扉をマテバの銃床で叩くが、一般的な木製の扉とおなじ音がするだけだ
恐る恐る扉を奥に押してみると、ドアは完全に開ききり、中から漏れていた光が全て放出されている。


 眩しさに、目を細めながら、これは何なのかを確かめる為、マガジンポケットに入っていたスマホを取り出し、管理人に電話をする
光だけがある空間で、コール音が三回ほど鳴り、管理人が電話に出た
「おー。亮君かい?どうしたんだ急に、まさか鍵無くしたとかじゃあないだろうね?」
「あ、もしもし。いや!無くしてないですよ!管理人さん、今日廃墟のところになんか扉みたいなのつけました?」


 どうやら、鍵を無くしたものだと思われたみたいだが心外だ。鍵はきちんと持っている。

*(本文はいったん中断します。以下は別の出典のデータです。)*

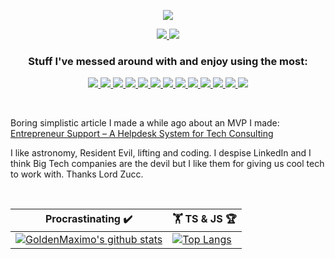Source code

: <p align="center">
    <a href="https://gustavomaximo.dev" target="_blank" alt="https://gustavomaximo.dev">
        <img src="https://img.shields.io/badge/-gustavomaximo.dev-black?style=for-the-badge" />
    </a>
</p>

<p align="center">
    <a href="https://stackoverflow.com/users/10088643/gustavo-maximo?tab=topactivity" target="_blank" alt="StackOverflow">
        <img src="https://img.shields.io/badge/-StackOverflow-black?logo=stackoverflow&logoColor=F58025" />
    </a>
    <a href="https://www.codewars.com/users/GoldenMaximo/completed" target="_blank" alt="CodeWars">
        <img src="https://img.shields.io/badge/-CodeWars-black?logo=CodeWars&logoColor=AD2C27" />
    </a>
</p>


<h3 align="center">
    Stuff I've messed around with and enjoy using the most:
</h3>

<p align="center">
    <a href="https://www.typescriptlang.org/" alt="TypeScript">
        <img src="https://img.shields.io/badge/-TypeScript-black?logo=typescript" />
    </a>
    <a href="https://reactjs.org/" alt="React">
        <img src="https://img.shields.io/badge/-React-black?logo=react" />
    </a>
    <a href="https://nextjs.org/" alt="Next.js">
        <img src="https://img.shields.io/badge/-Next.js-black?logo=Next.js&logoColor=#ffffff" />
    </a>
    <a href="https://redux-toolkit.js.org/" alt="Redux Toolkit">
        <img src="https://img.shields.io/badge/-Redux%20Toolkit-black?logo=redux&logoColor=764ABC" />
    </a>
    <a href="https://redux-toolkit.js.org/rtk-query/overview" alt="RTK Query">
        <img src="https://img.shields.io/badge/-RTK%20Query-black?logo=redux&logoColor=764ABC" />
    </a>
    <a href="https://styled-components.com/" alt="Styled-Components">
        <img src="https://img.shields.io/badge/-Styled&#8722;Components-black?logo=styledcomponents" />
    </a>
    <a href="https://jestjs.io/" alt="Jest">
        <img src="https://img.shields.io/badge/-Jest-black?logo=Jest&logoColor=C21325" />
    </a>
    <a href="https://enzymejs.github.io/enzyme/" alt="Enzyme">
        <img src="https://img.shields.io/badge/-Enzyme-black?logo=airbnb&logoColor=FF5A5F" />
    </a>
    <a href="https://www.chaijs.com/" alt="Chai">
        <img src="https://img.shields.io/badge/-Chai-black?logo=Chai&logoColor=A30701" />
    </a>
    <a href="https://nodejs.org/en/" alt="Node.js">
        <img src="https://img.shields.io/badge/-Node.js-black?logo=node.js" />
    </a>
    <a href="https://expressjs.com/" alt="Express.js">
        <img src="https://img.shields.io/badge/-Express.js-black?logo=express" />
    </a>
    <a href="https://socket.io/" alt="Socket.IO">
        <img src="https://img.shields.io/badge/-Socket.IO-black?logo=socket.io" />
    </a>
    <a href="https://www.mongodb.com/" alt="MongoDB">
        <img src="https://img.shields.io/badge/-MongoDB-black?logo=MongoDB&logoColor=#47A248" />
    </a>
</p>

<br/>
<p>
    Boring simplistic article I made a while ago about an MVP I made: <a href="https://materializadora.es/2021/10/21/entrepreneur-support-a-helpdesk-system-for-tech-consulting/">Entrepreneur Support – A Helpdesk System for Tech Consulting</a>
</p>
<p>I like astronomy, Resident Evil, lifting and coding. I despise LinkedIn and I think Big Tech companies are the devil but I like them for giving us cool tech to work with. Thanks Lord Zucc.</p>
<br/>

Procrastinating ✔️ | 🏋️ TS & JS 🏆
------------ | -------------
[![GoldenMaximo's github stats](https://github-readme-stats.vercel.app/api?username=GoldenMaximo&theme=ayu-mirage&show_icons=true)](https://github.com/GoldenMaximo/github-readme-stats)  | [![Top Langs](https://github-readme-stats.vercel.app/api/top-langs/?username=GoldenMaximo&layout=compact&theme=ayu-mirage)](https://github.com/GoldenMaximo/github-readme-stats)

管理人さんの声を聞けてよかった。少し、気分が落ち着いた
 だが、その落ち着いた気分を一気に落とす発言が、管理人さんの口から発せられた
「扉ぁ?そんなもんつけてないよ? あの廃墟はあれで完成品なんだ。これ以上手をつけるつもりは一切ないよ」
「え…?」
 あまりの驚きに、スマホを手から滑り落としそうだった
管理人さんじゃない…?だとしたらこれは?
「なんだ、どうしたのさ亮君?」
「い、や…あの…、廃墟のスナイパースポットの…部屋に…でかくて、白いとびらが───」
 唐突に、背中に重い衝撃がはしる。それはまるで、思いっきり誰かから押されたような……
身体が重量にしたがって、扉の向こうの光の中に入って行く
「部屋に何があるってー?亮君?」
「た…すけ───」
「おーーい?亮君ー?聞こえてるー?」
 俺の意識はそこで切れた。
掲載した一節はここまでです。